## [ACTIVITY]
All lines of the records below that contain the word "ComparisonConfig" must be listed.
### DATA FOR PROCESSING
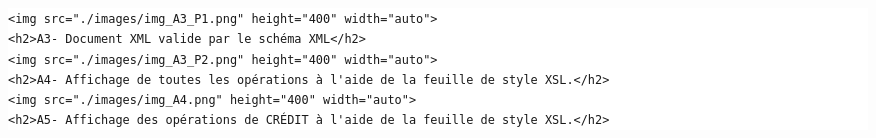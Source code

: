     <img src="./images/img_A3_P1.png" height="400" width="auto">
    <h2>A3- Document XML valide par le schéma XML</h2>
    <img src="./images/img_A3_P2.png" height="400" width="auto">
    <h2>A4- Affichage de toutes les opérations à l'aide de la feuille de style XSL.</h2>
    <img src="./images/img_A4.png" height="400" width="auto">
    <h2>A5- Affichage des opérations de CRÉDIT à l'aide de la feuille de style XSL.</h2>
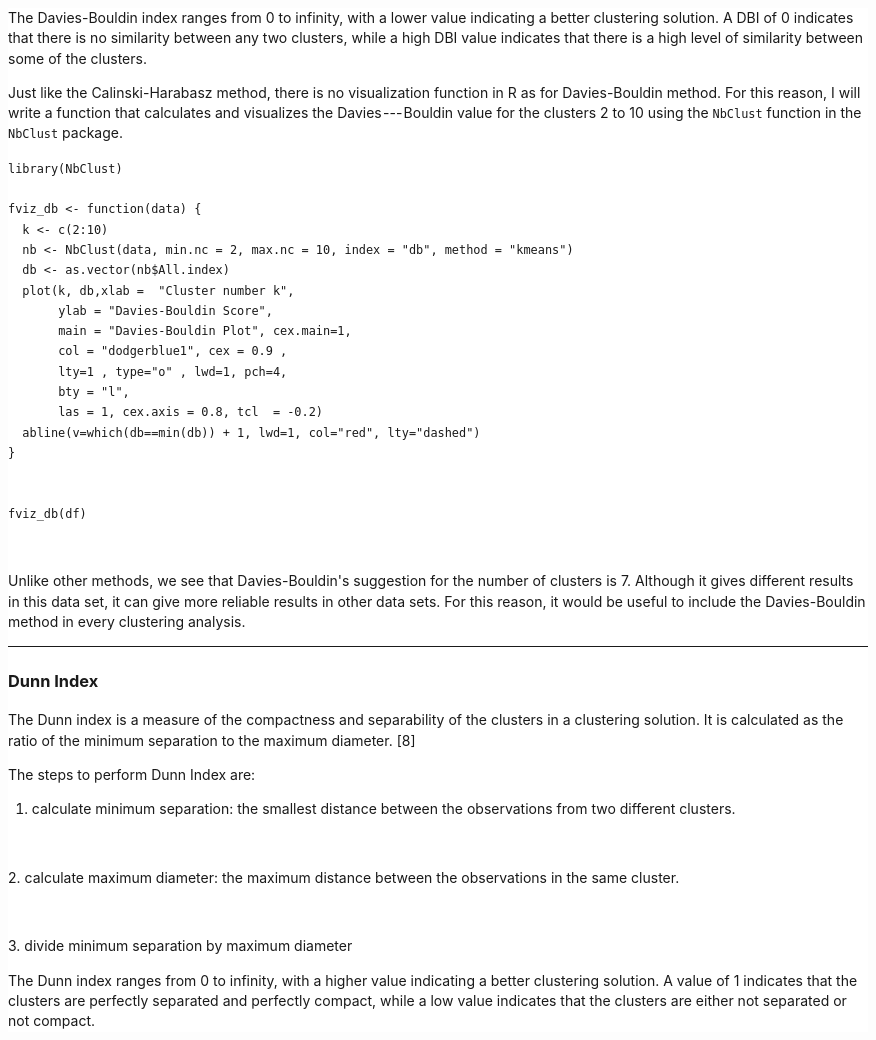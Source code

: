 The Davies-Bouldin index ranges from 0 to infinity, with a lower value indicating a better clustering solution. A DBI of 0 indicates that there is no similarity between any two clusters, while a high DBI value indicates that there is a high level of similarity between some of the clusters.

Just like the Calinski-Harabasz method, there is no visualization function in R as for Davies-Bouldin method. For this reason, I will write a function that calculates and visualizes the Davies --- Bouldin value for the clusters 2 to 10 using the `NbClust` function in the `NbClust` package.

    library(NbClust)

    fviz_db <- function(data) {
      k <- c(2:10)
      nb <- NbClust(data, min.nc = 2, max.nc = 10, index = "db", method = "kmeans")
      db <- as.vector(nb$All.index)
      plot(k, db,xlab =  "Cluster number k",
           ylab = "Davies-Bouldin Score",
           main = "Davies-Bouldin Plot", cex.main=1,
           col = "dodgerblue1", cex = 0.9 ,
           lty=1 , type="o" , lwd=1, pch=4,
           bty = "l",
           las = 1, cex.axis = 0.8, tcl  = -0.2)
      abline(v=which(db==min(db)) + 1, lwd=1, col="red", lty="dashed")
    }


    fviz_db(df)

![![](https://cdn-images-1.medium.com/max/800/1*JyF0ay_whg6ohuhv1w2pDg.jpeg)](https://cdn-images-1.medium.com/max/800/1*JyF0ay_whg6ohuhv1w2pDg.jpeg)

Unlike other methods, we see that Davies-Bouldin\'s suggestion for the number of clusters is 7. Although it gives different results in this data set, it can give more reliable results in other data sets. For this reason, it would be useful to include the Davies-Bouldin method in every clustering analysis.

------------------------------------------------------------------------

### Dunn Index

The Dunn index is a measure of the compactness and separability of the clusters in a clustering solution. It is calculated as the ratio of the minimum separation to the maximum diameter. \[8\]

The steps to perform Dunn Index are:

1.  calculate minimum separation: the smallest distance between the observations from two different clusters.

![![](https://cdn-images-1.medium.com/max/800/1*EHsIVbk6_82UuuxrKn602Q.png)](https://cdn-images-1.medium.com/max/800/1*EHsIVbk6_82UuuxrKn602Q.png)

2\. calculate maximum diameter: the maximum distance between the observations in the same cluster.

![![](https://cdn-images-1.medium.com/max/800/1*Fl9-NiLKg17SXiz71CMHDw.png)](https://cdn-images-1.medium.com/max/800/1*Fl9-NiLKg17SXiz71CMHDw.png)

3\. divide minimum separation by maximum diameter

The Dunn index ranges from 0 to infinity, with a higher value indicating a better clustering solution. A value of 1 indicates that the clusters are perfectly separated and perfectly compact, while a low value indicates that the clusters are either not separated or not compact.
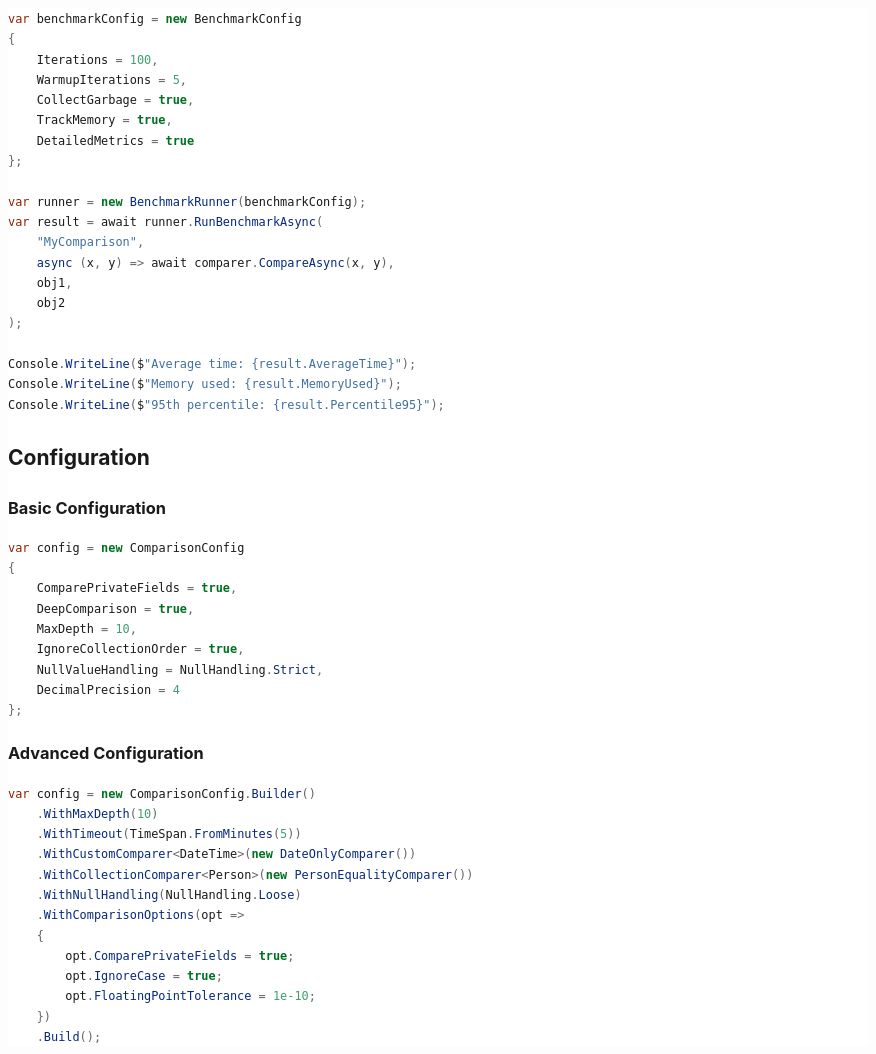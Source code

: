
```csharp
var benchmarkConfig = new BenchmarkConfig
{
    Iterations = 100,
    WarmupIterations = 5,
    CollectGarbage = true,
    TrackMemory = true,
    DetailedMetrics = true
};

var runner = new BenchmarkRunner(benchmarkConfig);
var result = await runner.RunBenchmarkAsync(
    "MyComparison",
    async (x, y) => await comparer.CompareAsync(x, y),
    obj1,
    obj2
);

Console.WriteLine($"Average time: {result.AverageTime}");
Console.WriteLine($"Memory used: {result.MemoryUsed}");
Console.WriteLine($"95th percentile: {result.Percentile95}");
```

## Configuration

### Basic Configuration

```csharp
var config = new ComparisonConfig
{
    ComparePrivateFields = true,
    DeepComparison = true,
    MaxDepth = 10,
    IgnoreCollectionOrder = true,
    NullValueHandling = NullHandling.Strict,
    DecimalPrecision = 4
};
```

### Advanced Configuration

```csharp
var config = new ComparisonConfig.Builder()
    .WithMaxDepth(10)
    .WithTimeout(TimeSpan.FromMinutes(5))
    .WithCustomComparer<DateTime>(new DateOnlyComparer())
    .WithCollectionComparer<Person>(new PersonEqualityComparer())
    .WithNullHandling(NullHandling.Loose)
    .WithComparisonOptions(opt =>
    {
        opt.ComparePrivateFields = true;
        opt.IgnoreCase = true;
        opt.FloatingPointTolerance = 1e-10;
    })
    .Build();
```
######
## [REPLY TO THE EXERCISE]
var config = new ComparisonConfig
var config = new ComparisonConfig.Builder()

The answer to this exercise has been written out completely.